***** DATASET RECORDS
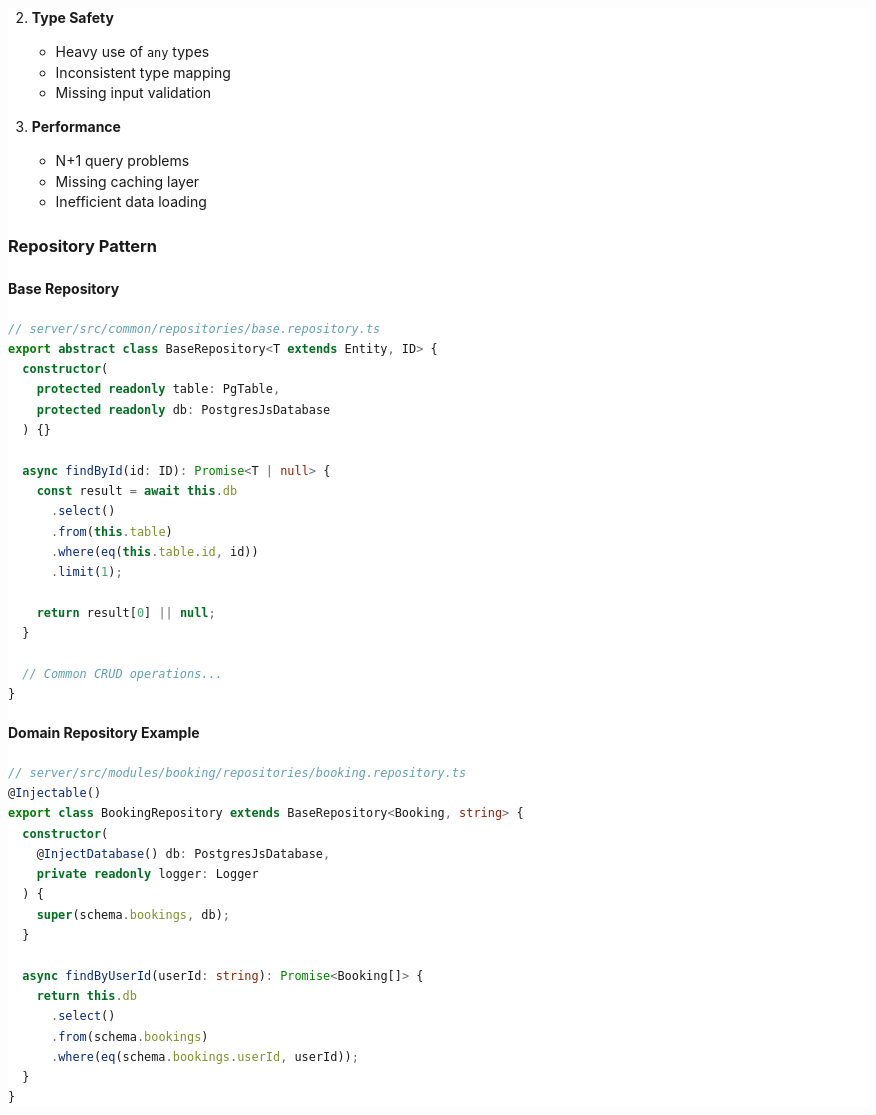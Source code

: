 2. **Type Safety**
   - Heavy use of `any` types
   - Inconsistent type mapping
   - Missing input validation

3. **Performance**
   - N+1 query problems
   - Missing caching layer
   - Inefficient data loading

### Repository Pattern

#### Base Repository
```typescript
// server/src/common/repositories/base.repository.ts
export abstract class BaseRepository<T extends Entity, ID> {
  constructor(
    protected readonly table: PgTable,
    protected readonly db: PostgresJsDatabase
  ) {}

  async findById(id: ID): Promise<T | null> {
    const result = await this.db
      .select()
      .from(this.table)
      .where(eq(this.table.id, id))
      .limit(1);
    
    return result[0] || null;
  }

  // Common CRUD operations...
}
```

#### Domain Repository Example
```typescript
// server/src/modules/booking/repositories/booking.repository.ts
@Injectable()
export class BookingRepository extends BaseRepository<Booking, string> {
  constructor(
    @InjectDatabase() db: PostgresJsDatabase,
    private readonly logger: Logger
  ) {
    super(schema.bookings, db);
  }

  async findByUserId(userId: string): Promise<Booking[]> {
    return this.db
      .select()
      .from(schema.bookings)
      .where(eq(schema.bookings.userId, userId));
  }
}
```
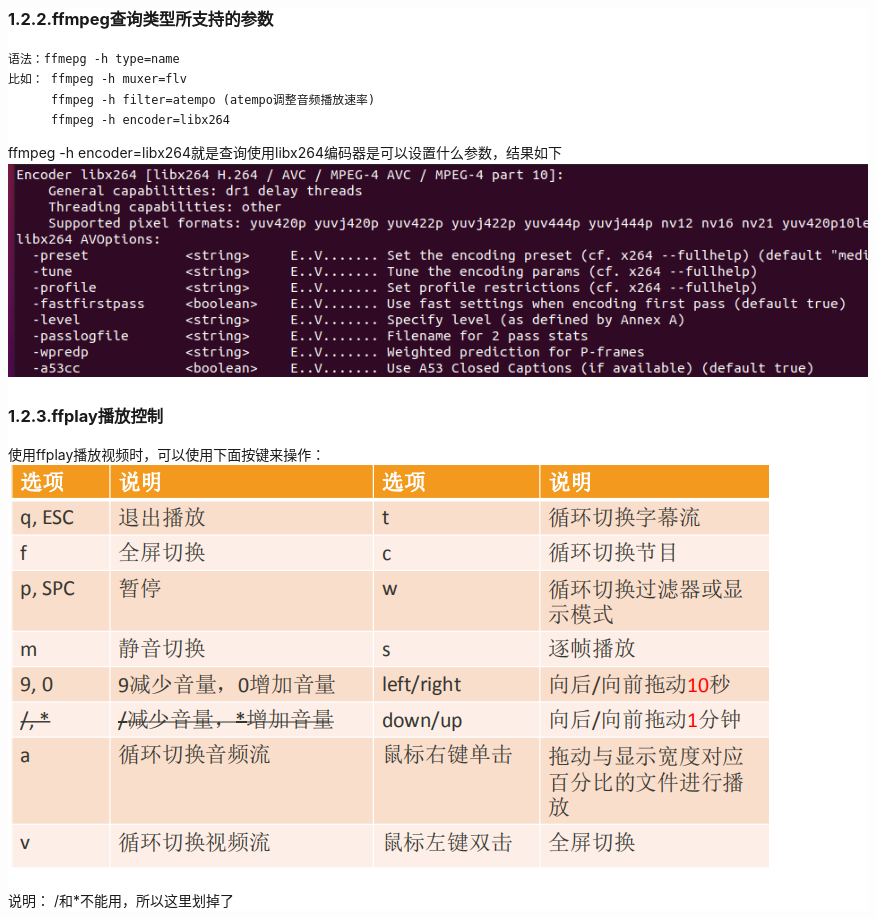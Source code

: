 


### 1.2.2.ffmpeg查询类型所支持的参数

```
语法：ffmepg -h type=name
比如： ffmpeg -h muxer=flv
      ffmpeg -h filter=atempo (atempo调整音频播放速率)
      ffmpeg -h encoder=libx264
```
ffmpeg -h encoder=libx264就是查询使用libx264编码器是可以设置什么参数，结果如下
![](ffmpeg、ffplay和ffprobe基础使用_img/1617829-20220609162046942-796875199.png)



### 1.2.3.ffplay播放控制
使用ffplay播放视频时，可以使用下面按键来操作：
![](ffmpeg、ffplay和ffprobe基础使用_img/1617829-20220609163050961-71478533.png)

说明：
/和*不能用，所以这里划掉了
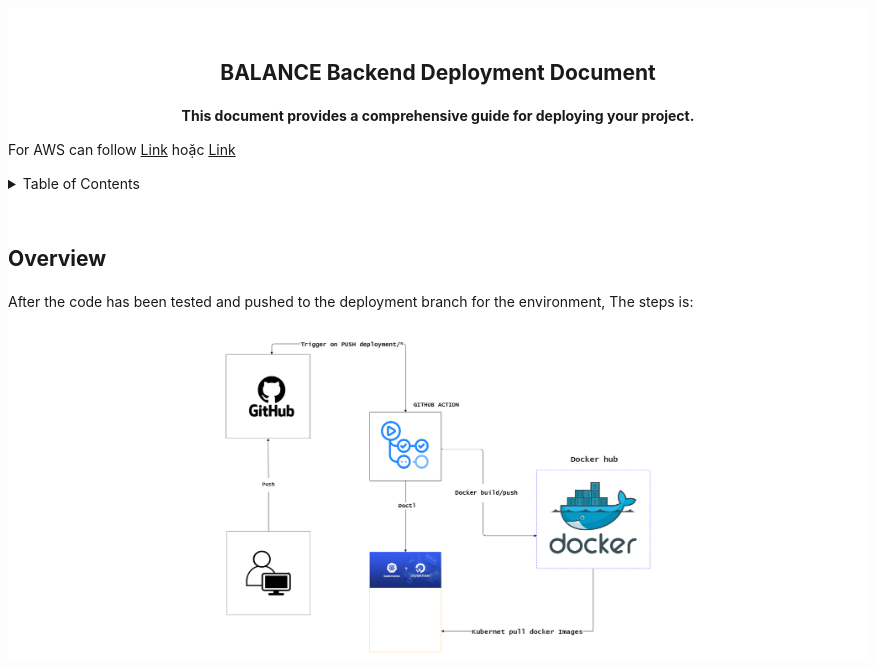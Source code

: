 <div id="top"></div>


<br />
<div align="center">
  

<h2 align="center">BALANCE Backend Deployment Document</h2>
  <p align="center">
    <p style=""><strong>This document provides a comprehensive guide for deploying your project.</strong>
    </p>
  </p>
</div>

For AWS can follow [Link](https://www.youtube.com/watch?v=kG1kO3vAxNc&list=PLtiTnp7fWhWvWKxOmrSRVDX2qyswVh0eH&index=3) hoặc  [Link](https://drive.google.com/drive/u/0/folders/19TFnvc_Fm-5Q5S-7ZLJ828KuVRP_5nwA)




<details><summary>Table of Contents</summary></details>


<br>

## Overview

After the code has been tested and pushed to the deployment branch for the environment, The steps is:

<div style="display: block; width : 50%; margin:20px auto">

![CICD Process](architech.png)
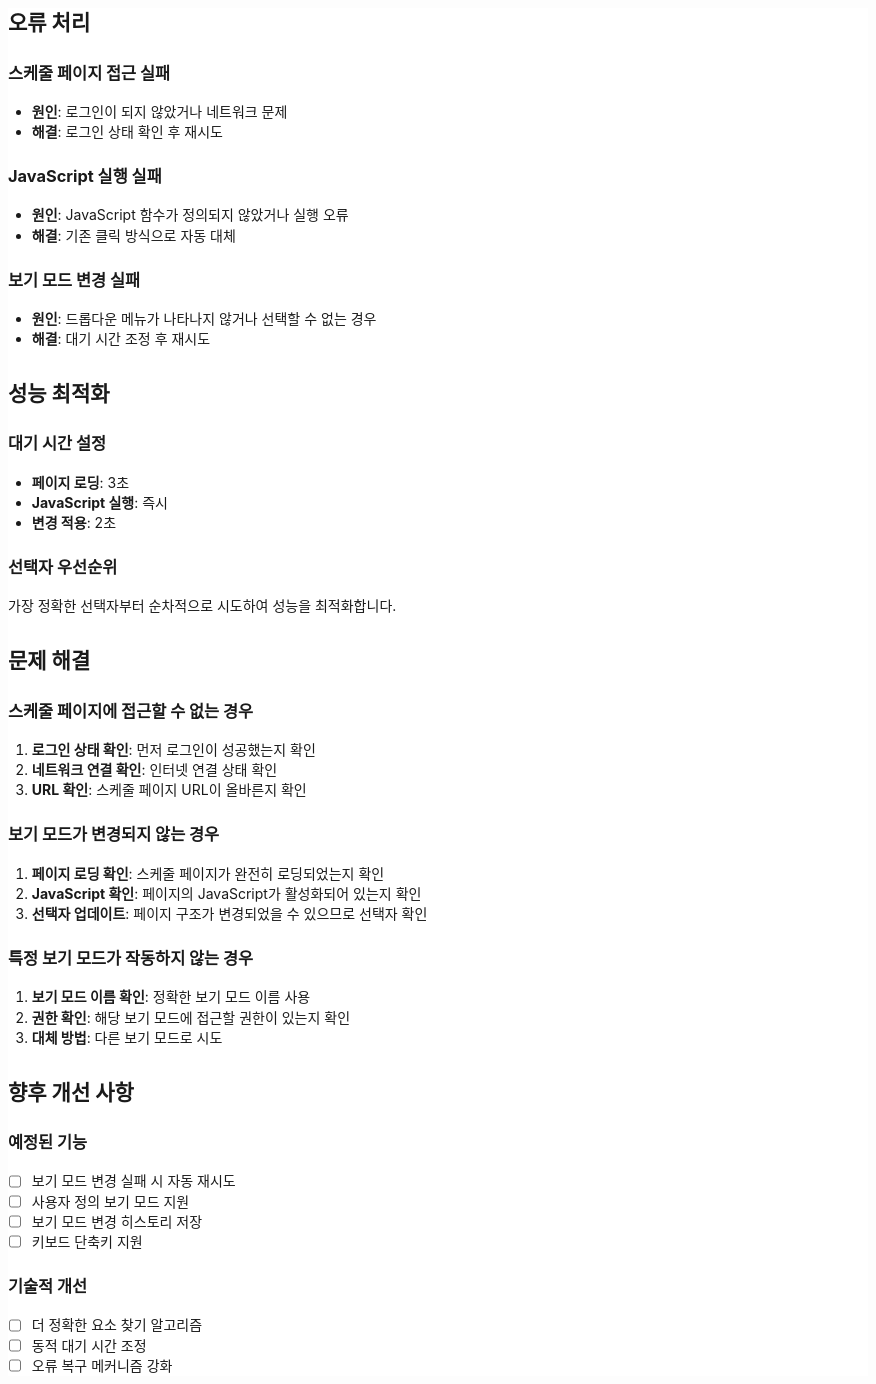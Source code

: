 ## 오류 처리

### 스케줄 페이지 접근 실패
- **원인**: 로그인이 되지 않았거나 네트워크 문제
- **해결**: 로그인 상태 확인 후 재시도

### JavaScript 실행 실패
- **원인**: JavaScript 함수가 정의되지 않았거나 실행 오류
- **해결**: 기존 클릭 방식으로 자동 대체

### 보기 모드 변경 실패
- **원인**: 드롭다운 메뉴가 나타나지 않거나 선택할 수 없는 경우
- **해결**: 대기 시간 조정 후 재시도

## 성능 최적화

### 대기 시간 설정
- **페이지 로딩**: 3초
- **JavaScript 실행**: 즉시
- **변경 적용**: 2초

### 선택자 우선순위
가장 정확한 선택자부터 순차적으로 시도하여 성능을 최적화합니다.

## 문제 해결

### 스케줄 페이지에 접근할 수 없는 경우
1. **로그인 상태 확인**: 먼저 로그인이 성공했는지 확인
2. **네트워크 연결 확인**: 인터넷 연결 상태 확인
3. **URL 확인**: 스케줄 페이지 URL이 올바른지 확인

### 보기 모드가 변경되지 않는 경우
1. **페이지 로딩 확인**: 스케줄 페이지가 완전히 로딩되었는지 확인
2. **JavaScript 확인**: 페이지의 JavaScript가 활성화되어 있는지 확인
3. **선택자 업데이트**: 페이지 구조가 변경되었을 수 있으므로 선택자 확인

### 특정 보기 모드가 작동하지 않는 경우
1. **보기 모드 이름 확인**: 정확한 보기 모드 이름 사용
2. **권한 확인**: 해당 보기 모드에 접근할 권한이 있는지 확인
3. **대체 방법**: 다른 보기 모드로 시도

## 향후 개선 사항

### 예정된 기능
- [ ] 보기 모드 변경 실패 시 자동 재시도
- [ ] 사용자 정의 보기 모드 지원
- [ ] 보기 모드 변경 히스토리 저장
- [ ] 키보드 단축키 지원

### 기술적 개선
- [ ] 더 정확한 요소 찾기 알고리즘
- [ ] 동적 대기 시간 조정
- [ ] 오류 복구 메커니즘 강화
**********
TASK OBJECTIVE:
From the records above, copy only the lines starting with the line that holds "### 스케줄 페이지에 접근할 수 없는 경우" and going on through the line that holds "3. **선택자 업데이트**: 페이지 구조가 변경되었을 수 있으므로 선택자 확인", exactly as written.

EXPECTED ANSWER:
### 스케줄 페이지에 접근할 수 없는 경우
1. **로그인 상태 확인**: 먼저 로그인이 성공했는지 확인
2. **네트워크 연결 확인**: 인터넷 연결 상태 확인
3. **URL 확인**: 스케줄 페이지 URL이 올바른지 확인

### 보기 모드가 변경되지 않는 경우
1. **페이지 로딩 확인**: 스케줄 페이지가 완전히 로딩되었는지 확인
2. **JavaScript 확인**: 페이지의 JavaScript가 활성화되어 있는지 확인
3. **선택자 업데이트**: 페이지 구조가 변경되었을 수 있으므로 선택자 확인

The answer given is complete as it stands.